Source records
______________________________
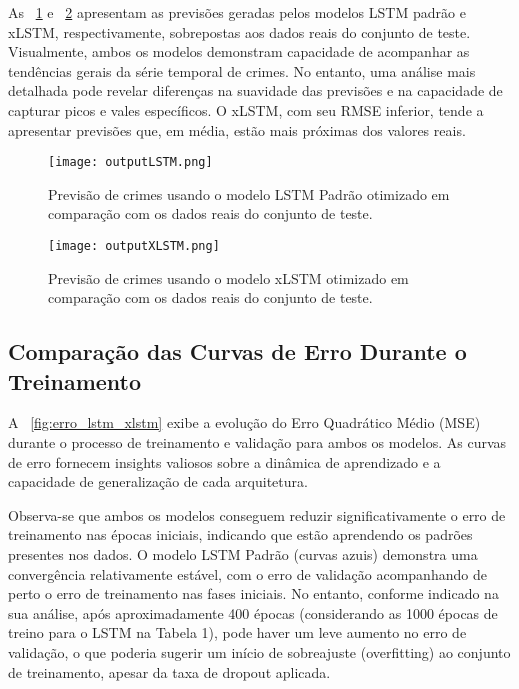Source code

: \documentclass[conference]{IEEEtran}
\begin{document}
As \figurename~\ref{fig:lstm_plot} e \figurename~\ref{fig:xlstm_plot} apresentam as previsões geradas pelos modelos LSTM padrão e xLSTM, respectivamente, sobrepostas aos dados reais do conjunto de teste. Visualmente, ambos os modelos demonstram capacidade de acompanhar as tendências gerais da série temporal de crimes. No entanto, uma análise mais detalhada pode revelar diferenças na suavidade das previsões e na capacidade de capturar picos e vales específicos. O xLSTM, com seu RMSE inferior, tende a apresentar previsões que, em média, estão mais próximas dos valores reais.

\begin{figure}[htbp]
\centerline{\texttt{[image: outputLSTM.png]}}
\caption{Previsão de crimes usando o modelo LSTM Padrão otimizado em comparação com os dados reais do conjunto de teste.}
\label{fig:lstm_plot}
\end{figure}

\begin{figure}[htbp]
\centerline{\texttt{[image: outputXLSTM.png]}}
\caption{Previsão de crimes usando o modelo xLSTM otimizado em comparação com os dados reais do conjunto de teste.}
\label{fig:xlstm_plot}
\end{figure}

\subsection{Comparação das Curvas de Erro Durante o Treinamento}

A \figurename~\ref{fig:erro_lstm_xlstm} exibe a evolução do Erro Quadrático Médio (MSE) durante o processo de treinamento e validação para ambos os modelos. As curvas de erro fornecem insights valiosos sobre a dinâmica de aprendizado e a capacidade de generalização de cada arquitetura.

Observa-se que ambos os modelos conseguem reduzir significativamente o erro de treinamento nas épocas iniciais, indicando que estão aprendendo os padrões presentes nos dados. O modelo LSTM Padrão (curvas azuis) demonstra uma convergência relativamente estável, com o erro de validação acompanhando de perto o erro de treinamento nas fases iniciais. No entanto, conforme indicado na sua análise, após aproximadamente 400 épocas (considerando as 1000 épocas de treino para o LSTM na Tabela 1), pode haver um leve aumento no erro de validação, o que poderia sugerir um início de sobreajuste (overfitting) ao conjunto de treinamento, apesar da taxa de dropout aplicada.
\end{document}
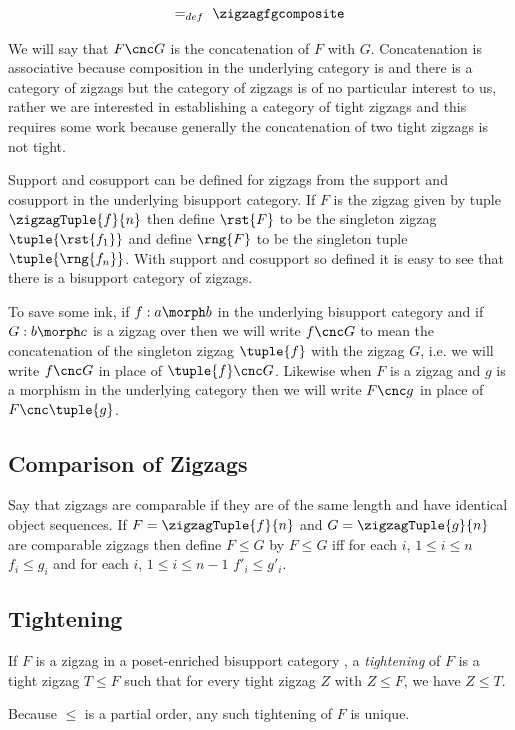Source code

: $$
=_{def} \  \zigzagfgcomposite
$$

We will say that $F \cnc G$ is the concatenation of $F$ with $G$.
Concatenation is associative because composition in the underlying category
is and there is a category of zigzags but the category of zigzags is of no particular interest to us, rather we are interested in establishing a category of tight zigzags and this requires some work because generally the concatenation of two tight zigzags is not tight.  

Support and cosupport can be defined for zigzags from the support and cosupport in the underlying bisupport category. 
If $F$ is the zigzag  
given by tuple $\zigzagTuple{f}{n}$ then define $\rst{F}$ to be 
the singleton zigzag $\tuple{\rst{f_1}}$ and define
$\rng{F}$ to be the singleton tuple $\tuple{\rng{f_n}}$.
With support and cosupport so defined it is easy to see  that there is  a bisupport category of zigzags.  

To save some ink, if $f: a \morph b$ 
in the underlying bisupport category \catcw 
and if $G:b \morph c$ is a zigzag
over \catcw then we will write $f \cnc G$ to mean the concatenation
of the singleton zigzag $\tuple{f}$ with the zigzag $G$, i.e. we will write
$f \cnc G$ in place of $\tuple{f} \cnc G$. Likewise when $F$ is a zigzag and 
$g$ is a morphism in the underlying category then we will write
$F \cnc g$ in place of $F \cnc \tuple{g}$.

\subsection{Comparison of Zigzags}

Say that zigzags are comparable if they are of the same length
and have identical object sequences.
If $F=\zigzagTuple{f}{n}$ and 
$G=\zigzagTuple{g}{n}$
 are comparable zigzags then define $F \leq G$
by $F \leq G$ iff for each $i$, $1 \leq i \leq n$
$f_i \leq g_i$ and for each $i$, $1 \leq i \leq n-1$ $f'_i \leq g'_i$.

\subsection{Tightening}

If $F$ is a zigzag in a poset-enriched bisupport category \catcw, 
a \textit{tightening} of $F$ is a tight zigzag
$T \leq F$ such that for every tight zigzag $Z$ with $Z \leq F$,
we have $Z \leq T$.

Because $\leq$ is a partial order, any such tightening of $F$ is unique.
______________________________
(ABOUT THIS TASK) The line containing "we have $Z \leq T$." marks the start; retype it and each line after it through the end of the records above, exactly.

(REPLY)
we have $Z \leq T$.

Because $\leq$ is a partial order, any such tightening of $F$ is unique.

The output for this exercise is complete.